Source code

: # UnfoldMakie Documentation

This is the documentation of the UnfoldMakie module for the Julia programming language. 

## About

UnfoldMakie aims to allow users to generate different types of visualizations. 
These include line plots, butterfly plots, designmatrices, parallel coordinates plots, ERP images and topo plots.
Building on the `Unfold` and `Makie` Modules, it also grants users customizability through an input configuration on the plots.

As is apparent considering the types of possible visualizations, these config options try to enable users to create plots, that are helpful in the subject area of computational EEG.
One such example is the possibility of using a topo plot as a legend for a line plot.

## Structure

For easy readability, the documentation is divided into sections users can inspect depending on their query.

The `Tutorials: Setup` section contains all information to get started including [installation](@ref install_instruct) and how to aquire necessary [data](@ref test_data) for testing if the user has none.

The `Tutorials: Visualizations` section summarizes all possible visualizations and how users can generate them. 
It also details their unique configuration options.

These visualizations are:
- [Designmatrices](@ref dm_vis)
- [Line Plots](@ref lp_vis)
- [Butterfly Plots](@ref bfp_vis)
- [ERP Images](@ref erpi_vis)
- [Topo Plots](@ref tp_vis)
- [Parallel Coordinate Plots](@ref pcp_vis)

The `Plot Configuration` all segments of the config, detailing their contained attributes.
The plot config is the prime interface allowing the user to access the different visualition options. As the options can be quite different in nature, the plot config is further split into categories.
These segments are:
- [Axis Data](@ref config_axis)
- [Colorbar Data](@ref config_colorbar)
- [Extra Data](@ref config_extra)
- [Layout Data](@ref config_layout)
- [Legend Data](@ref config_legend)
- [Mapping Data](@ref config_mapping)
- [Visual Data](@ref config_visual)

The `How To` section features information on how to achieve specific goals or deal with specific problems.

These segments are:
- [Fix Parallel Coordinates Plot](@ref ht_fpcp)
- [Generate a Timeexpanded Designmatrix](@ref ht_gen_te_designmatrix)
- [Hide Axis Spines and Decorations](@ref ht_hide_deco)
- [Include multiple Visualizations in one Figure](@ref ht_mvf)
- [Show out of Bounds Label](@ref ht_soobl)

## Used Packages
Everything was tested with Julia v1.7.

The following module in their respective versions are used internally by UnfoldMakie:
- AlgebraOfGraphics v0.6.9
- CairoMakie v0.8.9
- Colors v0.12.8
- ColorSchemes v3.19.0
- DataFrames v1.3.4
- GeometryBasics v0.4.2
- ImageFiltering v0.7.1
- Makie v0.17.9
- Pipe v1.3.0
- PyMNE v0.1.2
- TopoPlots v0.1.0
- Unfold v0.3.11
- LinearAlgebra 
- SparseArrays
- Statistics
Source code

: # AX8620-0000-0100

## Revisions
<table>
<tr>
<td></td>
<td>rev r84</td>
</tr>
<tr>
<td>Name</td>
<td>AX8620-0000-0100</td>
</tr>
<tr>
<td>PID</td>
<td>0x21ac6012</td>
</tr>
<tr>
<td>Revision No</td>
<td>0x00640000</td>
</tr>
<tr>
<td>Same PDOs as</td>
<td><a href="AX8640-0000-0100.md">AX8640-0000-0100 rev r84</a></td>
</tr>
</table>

--- --- ---

*Work task*: What must be transcribed is the run of lines from the one containing "- [Topo Plots](@ref tp_vis)" to the last line of the data above, inclusive, and only that.

*Reply to the exercise*:
- [Topo Plots](@ref tp_vis)
- [Parallel Coordinate Plots](@ref pcp_vis)

The `Plot Configuration` all segments of the config, detailing their contained attributes.
The plot config is the prime interface allowing the user to access the different visualition options. As the options can be quite different in nature, the plot config is further split into categories.
These segments are:
- [Axis Data](@ref config_axis)
- [Colorbar Data](@ref config_colorbar)
- [Extra Data](@ref config_extra)
- [Layout Data](@ref config_layout)
- [Legend Data](@ref config_legend)
- [Mapping Data](@ref config_mapping)
- [Visual Data](@ref config_visual)

The `How To` section features information on how to achieve specific goals or deal with specific problems.

These segments are:
- [Fix Parallel Coordinates Plot](@ref ht_fpcp)
- [Generate a Timeexpanded Designmatrix](@ref ht_gen_te_designmatrix)
- [Hide Axis Spines and Decorations](@ref ht_hide_deco)
- [Include multiple Visualizations in one Figure](@ref ht_mvf)
- [Show out of Bounds Label](@ref ht_soobl)

## Used Packages
Everything was tested with Julia v1.7.

The following module in their respective versions are used internally by UnfoldMakie:
- AlgebraOfGraphics v0.6.9
- CairoMakie v0.8.9
- Colors v0.12.8
- ColorSchemes v3.19.0
- DataFrames v1.3.4
- GeometryBasics v0.4.2
- ImageFiltering v0.7.1
- Makie v0.17.9
- Pipe v1.3.0
- PyMNE v0.1.2
- TopoPlots v0.1.0
- Unfold v0.3.11
- LinearAlgebra 
- SparseArrays
- Statistics
Source code

: # AX8620-0000-0100

## Revisions
<table>
<tr>
<td></td>
<td>rev r84</td>
</tr>
<tr>
<td>Name</td>
<td>AX8620-0000-0100</td>
</tr>
<tr>
<td>PID</td>
<td>0x21ac6012</td>
</tr>
<tr>
<td>Revision No</td>
<td>0x00640000</td>
</tr>
<tr>
<td>Same PDOs as</td>
<td><a href="AX8640-0000-0100.md">AX8640-0000-0100 rev r84</a></td>
</tr>
</table>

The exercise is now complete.